October 8, 2018
I’m driving through the Bükki National Park, 400 km² of mountains, caves and forests. The road winds up and round, up and round, hugging the contours of the hills. It’s late afternoon and I’m looking for a place to park up before it gets dark. Dark falls quickly up here, and I don’t want to be navigating these twists and turns in low light. Every kilometre or so, I happen upon a lay-by or picnic area. Not only are they a little too close to the main road, they are usually littered with rubbish and a magnet for nocturnal animals.
It cannot be denied: Hungary is flat. The Great Hungarian Plain, an area of 50,000 km² East of the Danube, forms over 50% of the country’s landmass. But don’t let this fool you. Here in the north of the country, the land rises to meet the Slovakian border where lay rolling hills and small mountains. The highest is Mt Kekes in the Matra hills. At 1015 metres, it’s about the size of Snowdon.
I spot a little track which takes me a hundred yards away from the road. It’s perfect and I set up the camera to prepare for sundown. Archie is in his element. He thinks we’re hunting game, and keeps running off, bringing back sticks or leaves, panting with joy. When it’s time to make photographs, he sits down patiently next to me, keeping watch. Noises that can only be described as primal howls (wild boar?) echo through the hillside. At dusk, with a slight chill on the breeze, and a little mist in the air, we make our way silently back to the car. It’s all a little eerie.
The morning brings thick mist and I capture photos of horses that are roaming freely on the hillside. A family arrive with all manner of hand-powered and electrical saws. Grandma, mum and dad, and kids troop deep into the forest. They don’t look twice at us parked on the hill in our seven metre long motorhome.

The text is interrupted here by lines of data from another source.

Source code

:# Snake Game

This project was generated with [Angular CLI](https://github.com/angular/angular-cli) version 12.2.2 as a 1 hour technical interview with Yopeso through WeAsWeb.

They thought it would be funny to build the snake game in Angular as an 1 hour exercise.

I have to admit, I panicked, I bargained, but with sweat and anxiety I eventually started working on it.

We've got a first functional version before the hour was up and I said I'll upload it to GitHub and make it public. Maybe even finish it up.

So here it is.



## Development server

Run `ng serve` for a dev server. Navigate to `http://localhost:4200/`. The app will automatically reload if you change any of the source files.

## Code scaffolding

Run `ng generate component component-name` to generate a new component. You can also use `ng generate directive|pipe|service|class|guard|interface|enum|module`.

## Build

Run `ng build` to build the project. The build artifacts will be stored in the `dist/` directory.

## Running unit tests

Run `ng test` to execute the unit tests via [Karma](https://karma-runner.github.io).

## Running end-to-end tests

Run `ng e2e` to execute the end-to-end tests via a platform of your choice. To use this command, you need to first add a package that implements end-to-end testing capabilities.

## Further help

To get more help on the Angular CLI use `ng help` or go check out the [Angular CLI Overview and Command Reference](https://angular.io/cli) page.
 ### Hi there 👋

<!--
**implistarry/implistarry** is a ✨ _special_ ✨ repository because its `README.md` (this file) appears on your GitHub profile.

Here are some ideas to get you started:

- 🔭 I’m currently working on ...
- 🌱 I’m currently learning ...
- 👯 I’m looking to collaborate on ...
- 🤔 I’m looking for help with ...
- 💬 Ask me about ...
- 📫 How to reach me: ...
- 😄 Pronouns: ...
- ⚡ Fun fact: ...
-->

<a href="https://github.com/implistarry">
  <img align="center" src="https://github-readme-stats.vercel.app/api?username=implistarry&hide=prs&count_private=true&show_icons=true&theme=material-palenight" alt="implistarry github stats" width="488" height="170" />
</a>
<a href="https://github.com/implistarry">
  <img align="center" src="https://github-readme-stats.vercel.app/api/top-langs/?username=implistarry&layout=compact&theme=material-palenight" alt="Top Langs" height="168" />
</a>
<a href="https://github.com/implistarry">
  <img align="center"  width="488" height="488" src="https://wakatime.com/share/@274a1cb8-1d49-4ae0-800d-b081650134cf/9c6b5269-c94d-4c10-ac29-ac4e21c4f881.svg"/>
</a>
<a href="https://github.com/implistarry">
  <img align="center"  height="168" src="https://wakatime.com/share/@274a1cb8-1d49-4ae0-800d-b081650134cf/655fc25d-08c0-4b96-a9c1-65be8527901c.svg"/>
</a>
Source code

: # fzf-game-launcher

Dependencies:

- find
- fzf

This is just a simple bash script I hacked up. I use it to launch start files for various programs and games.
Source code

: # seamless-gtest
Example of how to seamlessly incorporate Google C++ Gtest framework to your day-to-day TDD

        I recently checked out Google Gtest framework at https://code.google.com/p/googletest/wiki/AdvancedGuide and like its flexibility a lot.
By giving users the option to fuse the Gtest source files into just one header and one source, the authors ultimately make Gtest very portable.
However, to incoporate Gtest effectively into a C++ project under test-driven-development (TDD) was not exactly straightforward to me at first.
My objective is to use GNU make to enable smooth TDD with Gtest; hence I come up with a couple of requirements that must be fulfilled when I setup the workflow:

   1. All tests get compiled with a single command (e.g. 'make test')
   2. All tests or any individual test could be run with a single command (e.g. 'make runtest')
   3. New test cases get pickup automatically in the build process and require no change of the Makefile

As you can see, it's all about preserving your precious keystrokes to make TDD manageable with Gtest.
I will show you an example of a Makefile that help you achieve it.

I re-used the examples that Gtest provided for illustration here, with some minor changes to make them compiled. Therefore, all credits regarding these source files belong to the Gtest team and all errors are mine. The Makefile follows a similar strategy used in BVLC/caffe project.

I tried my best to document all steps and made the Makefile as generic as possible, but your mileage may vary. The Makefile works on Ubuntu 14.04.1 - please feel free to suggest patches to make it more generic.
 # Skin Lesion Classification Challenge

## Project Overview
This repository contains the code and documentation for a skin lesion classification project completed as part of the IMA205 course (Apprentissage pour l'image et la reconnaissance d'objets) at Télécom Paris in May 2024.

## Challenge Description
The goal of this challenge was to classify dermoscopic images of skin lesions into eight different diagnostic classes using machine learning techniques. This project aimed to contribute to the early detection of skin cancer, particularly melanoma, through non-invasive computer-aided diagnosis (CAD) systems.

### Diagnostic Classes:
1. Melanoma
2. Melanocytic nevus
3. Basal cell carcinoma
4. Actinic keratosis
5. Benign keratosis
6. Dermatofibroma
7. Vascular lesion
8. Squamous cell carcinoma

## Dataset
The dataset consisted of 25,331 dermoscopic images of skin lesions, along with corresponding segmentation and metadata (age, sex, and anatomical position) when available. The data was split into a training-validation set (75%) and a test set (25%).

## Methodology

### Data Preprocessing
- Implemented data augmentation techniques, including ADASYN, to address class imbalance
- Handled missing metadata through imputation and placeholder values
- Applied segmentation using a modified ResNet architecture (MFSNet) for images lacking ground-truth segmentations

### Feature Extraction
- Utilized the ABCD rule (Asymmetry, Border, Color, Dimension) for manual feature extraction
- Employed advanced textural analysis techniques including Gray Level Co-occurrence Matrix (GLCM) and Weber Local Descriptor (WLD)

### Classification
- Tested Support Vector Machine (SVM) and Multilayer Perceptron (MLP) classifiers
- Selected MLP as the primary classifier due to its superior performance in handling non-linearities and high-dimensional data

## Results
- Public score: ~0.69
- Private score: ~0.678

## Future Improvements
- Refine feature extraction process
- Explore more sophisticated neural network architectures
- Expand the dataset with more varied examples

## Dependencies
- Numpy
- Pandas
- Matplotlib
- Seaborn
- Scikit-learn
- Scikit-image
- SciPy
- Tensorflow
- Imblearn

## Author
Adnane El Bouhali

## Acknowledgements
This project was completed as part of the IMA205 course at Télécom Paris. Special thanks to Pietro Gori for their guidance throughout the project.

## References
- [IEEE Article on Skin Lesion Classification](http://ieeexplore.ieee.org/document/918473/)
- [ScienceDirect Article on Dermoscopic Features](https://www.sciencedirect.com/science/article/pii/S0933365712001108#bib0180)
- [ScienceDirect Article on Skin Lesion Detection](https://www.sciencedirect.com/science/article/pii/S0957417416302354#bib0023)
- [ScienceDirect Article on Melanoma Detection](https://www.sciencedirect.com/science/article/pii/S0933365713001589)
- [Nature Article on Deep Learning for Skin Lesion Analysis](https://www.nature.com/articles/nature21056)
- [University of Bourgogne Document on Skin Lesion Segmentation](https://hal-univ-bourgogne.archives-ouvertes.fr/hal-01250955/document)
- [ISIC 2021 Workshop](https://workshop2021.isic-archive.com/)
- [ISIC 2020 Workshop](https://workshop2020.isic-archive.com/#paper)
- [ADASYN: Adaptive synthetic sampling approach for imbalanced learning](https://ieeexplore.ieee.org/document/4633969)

Time to move on. As we progress down into the valley, the mist clears and it’s an easy run to Hortobágy National Park, an 800 km² area in Eastern Hungary. It is a steppe, a grassy plain with cattle tended by herdsmen. The skies are incredible, huge swathes of brilliant blue filled with slowly moving cloud that form 2/3rds of your perspective. At sunset, when the air is more favourable and insects are abundant, thousands of birds soar above the grass, swooping and diving, chasing each other. Their exuberance and freedom fills me with joy.
It’s always hard to move on from something like this but I’m sure Romania has some equally fantastic sights. The Transylvanian hills are calling, with their crazy mountain roads and daunting hillside castles. Onwards.